Working Thesis: Though written hundreds of years apart, Shakepeare’s Henry V and Lin Manuel Miranda’s Hamilton are key subjects to understanding the timeless elements that guarantee the success of a history play, no matter the era.

Social Sources:
Homie/Enthusiast: Saren Bennet. Saren is one of my best friends and the one who introduced me to Hamilton in the first place. I talked to her about my research idea and she told me why she liked Hamilton so much as a history play. She mainly told me about how she liked Miranda’s choice of a racially mixed cast and thought he was smart to use catchy music. She is interested in history like never before, thanks to the musical.

Peer: Bridgett Vanderhoof. Bridget is a grad student and recently gave a presentation about Shakespeare and Hamilton. She’s the one that I Internet-stalked so intensely and eventually sent me over the write-up of her presentation. She talks about Miranda and Hamilton as “Great Men” and her topic explores the concept of what makes a “Great Man”. While not expressly related to my topic, she has a few key quotes in her paper that I’d like to use and some sources that are really valuable.

Expert: Robert Means. This morning, I went to Robert’s office and talked to him about my paper. He was an excellent resource and told me a lot about a few books on Shakespeare of which I was previously unaware. He showed me the most helpful searches to try on the library databases, and then helped me figure out how to set up my paper effectively.

Scholarly Sources:
Cavanagh, Dermot. Early Modern Literature in History : Language and Politics in the Sixteenth-Century History Play. Gordonsville, GB: Palgrave Macmillan, 2003. ProQuest ebrary. Web. 18 November 2016.
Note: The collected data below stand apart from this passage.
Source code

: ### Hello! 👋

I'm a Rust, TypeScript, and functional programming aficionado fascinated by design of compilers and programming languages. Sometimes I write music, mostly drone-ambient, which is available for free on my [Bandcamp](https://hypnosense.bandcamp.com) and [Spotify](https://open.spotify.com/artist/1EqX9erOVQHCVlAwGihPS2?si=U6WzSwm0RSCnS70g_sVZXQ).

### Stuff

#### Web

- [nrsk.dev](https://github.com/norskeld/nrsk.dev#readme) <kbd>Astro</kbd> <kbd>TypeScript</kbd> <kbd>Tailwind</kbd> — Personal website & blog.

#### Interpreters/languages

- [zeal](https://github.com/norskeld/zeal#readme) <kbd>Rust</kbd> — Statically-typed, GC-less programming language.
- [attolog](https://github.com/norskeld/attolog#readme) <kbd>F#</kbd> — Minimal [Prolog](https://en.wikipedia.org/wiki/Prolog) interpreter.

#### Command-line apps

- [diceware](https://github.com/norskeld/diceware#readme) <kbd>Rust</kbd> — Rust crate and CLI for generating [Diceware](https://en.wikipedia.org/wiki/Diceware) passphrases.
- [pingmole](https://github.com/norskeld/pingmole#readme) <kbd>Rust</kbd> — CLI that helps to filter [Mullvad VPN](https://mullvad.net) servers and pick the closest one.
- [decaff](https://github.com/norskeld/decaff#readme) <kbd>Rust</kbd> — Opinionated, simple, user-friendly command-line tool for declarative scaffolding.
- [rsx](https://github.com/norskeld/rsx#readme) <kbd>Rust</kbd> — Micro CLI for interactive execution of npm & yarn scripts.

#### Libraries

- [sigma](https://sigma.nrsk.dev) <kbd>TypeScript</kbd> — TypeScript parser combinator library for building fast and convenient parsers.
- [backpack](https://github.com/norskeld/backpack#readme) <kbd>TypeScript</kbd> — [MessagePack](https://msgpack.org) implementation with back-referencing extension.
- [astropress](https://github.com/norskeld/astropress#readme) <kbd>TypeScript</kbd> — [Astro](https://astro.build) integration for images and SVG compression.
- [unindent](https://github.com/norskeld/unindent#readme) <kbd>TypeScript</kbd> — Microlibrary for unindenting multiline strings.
This is an awesome article about language/rhetoric and its effects in Shakespeare’s day. I think that one of the reason’s Shakespeare’s history plays are so effective is because of their rhetoric, so this will be really useful for analysis.

Moseley, C.W.R.D.. Shakespeare's History Plays : Richard II to Henry V, the Making of a King. Penrith, GB: Humanities-Ebooks, LLP, 2008. ProQuest ebrary. Web. 18 November 2016.

The chapter from this book that I really like describes what makes Henry V such an amazing character. Strong, relatable characters are also aspects of a successful history play that I’d like to focus on, so I’m excited to use this to delve into the characters better.

Knight, Charles. Shakespearean Criticism, Vol. 5, edited by Mark W. Scott, Gale Research Company, 1987, p. 198.

This essay discusses how Shakespeare made his history plays dramatic. One of the key elements that I’d like to expound is how historic storylines are made more dramatic so they’re interesting. The essay here gives great examples.

Leech, Clifford. “History for the Elizabethans.” Shakespearean Criticism, Vol.  56, edited by Michelle Lee, Gale Research Company, 2001, pp. 2-3.

This article explores the patriotism of history plays in the Elizabethan era. History plays are made successful because of the patriotism of their listeners, so I’m excited to explore how a love of country influences Shakespeare, Miranda, and their audiences.

1 comment:

  1. It sounds like you've found some good peer sources. I love how you stalked that girl online, that was a great idea. I was wondering what elements you would specifically talk about with history plays. Does Shakespeare's rhetoric relate to Miranda's rhetoric? Also, for my ear, I like the sound of "Henry V, Hamilton, and the success of the History Play." The extra "to" distracts me. Just a thought.